Plain-text document sources |
==============================
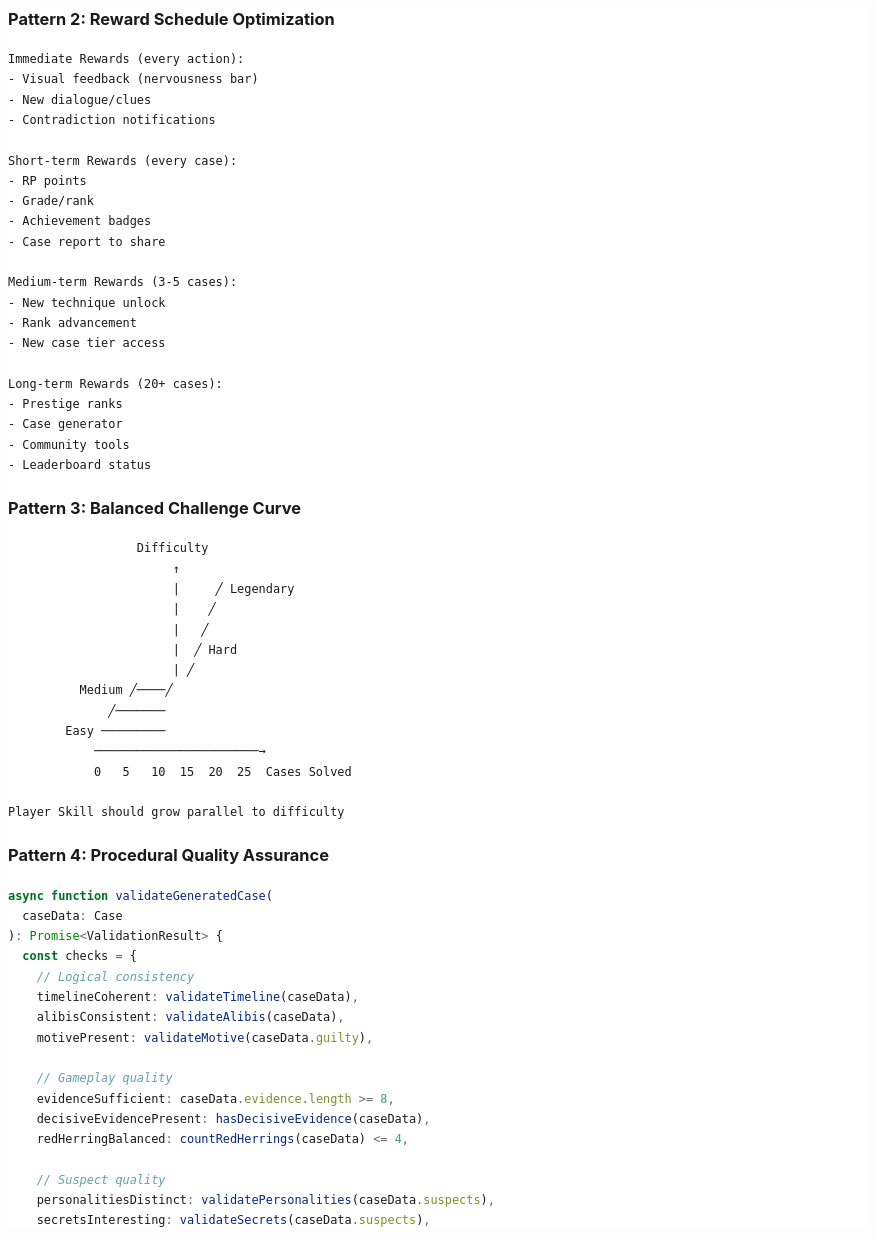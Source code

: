 ### Pattern 2: Reward Schedule Optimization

```
Immediate Rewards (every action):
- Visual feedback (nervousness bar)
- New dialogue/clues
- Contradiction notifications

Short-term Rewards (every case):
- RP points
- Grade/rank
- Achievement badges
- Case report to share

Medium-term Rewards (3-5 cases):
- New technique unlock
- Rank advancement
- New case tier access

Long-term Rewards (20+ cases):
- Prestige ranks
- Case generator
- Community tools
- Leaderboard status
```

### Pattern 3: Balanced Challenge Curve

```
                  Difficulty
                       ↑
                       |     ╱ Legendary
                       |    ╱
                       |   ╱
                       |  ╱ Hard
                       | ╱
          Medium ╱────╱
              ╱───────
        Easy ─────────
            ───────────────────────→
            0   5   10  15  20  25  Cases Solved

Player Skill should grow parallel to difficulty
```

### Pattern 4: Procedural Quality Assurance

```typescript
async function validateGeneratedCase(
  caseData: Case
): Promise<ValidationResult> {
  const checks = {
    // Logical consistency
    timelineCoherent: validateTimeline(caseData),
    alibisConsistent: validateAlibis(caseData),
    motivePresent: validateMotive(caseData.guilty),

    // Gameplay quality
    evidenceSufficient: caseData.evidence.length >= 8,
    decisiveEvidencePresent: hasDecisiveEvidence(caseData),
    redHerringBalanced: countRedHerrings(caseData) <= 4,

    // Suspect quality
    personalitiesDistinct: validatePersonalities(caseData.suspects),
    secretsInteresting: validateSecrets(caseData.suspects),
```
==============================
What is being asked |
Give the data again exactly as written, with all pictures left out.

Output of the task |
Source code

: ### Pattern 2: Reward Schedule Optimization

```
Immediate Rewards (every action):
- Visual feedback (nervousness bar)
- New dialogue/clues
- Contradiction notifications

Short-term Rewards (every case):
- RP points
- Grade/rank
- Achievement badges
- Case report to share

Medium-term Rewards (3-5 cases):
- New technique unlock
- Rank advancement
- New case tier access

Long-term Rewards (20+ cases):
- Prestige ranks
- Case generator
- Community tools
- Leaderboard status
```

### Pattern 3: Balanced Challenge Curve

```
                  Difficulty
                       ↑
                       |     ╱ Legendary
                       |    ╱
                       |   ╱
                       |  ╱ Hard
                       | ╱
          Medium ╱────╱
              ╱───────
        Easy ─────────
            ───────────────────────→
            0   5   10  15  20  25  Cases Solved

Player Skill should grow parallel to difficulty
```

### Pattern 4: Procedural Quality Assurance

```typescript
async function validateGeneratedCase(
  caseData: Case
): Promise<ValidationResult> {
  const checks = {
    // Logical consistency
    timelineCoherent: validateTimeline(caseData),
    alibisConsistent: validateAlibis(caseData),
    motivePresent: validateMotive(caseData.guilty),

    // Gameplay quality
    evidenceSufficient: caseData.evidence.length >= 8,
    decisiveEvidencePresent: hasDecisiveEvidence(caseData),
    redHerringBalanced: countRedHerrings(caseData) <= 4,

    // Suspect quality
    personalitiesDistinct: validatePersonalities(caseData.suspects),
    secretsInteresting: validateSecrets(caseData.suspects),
```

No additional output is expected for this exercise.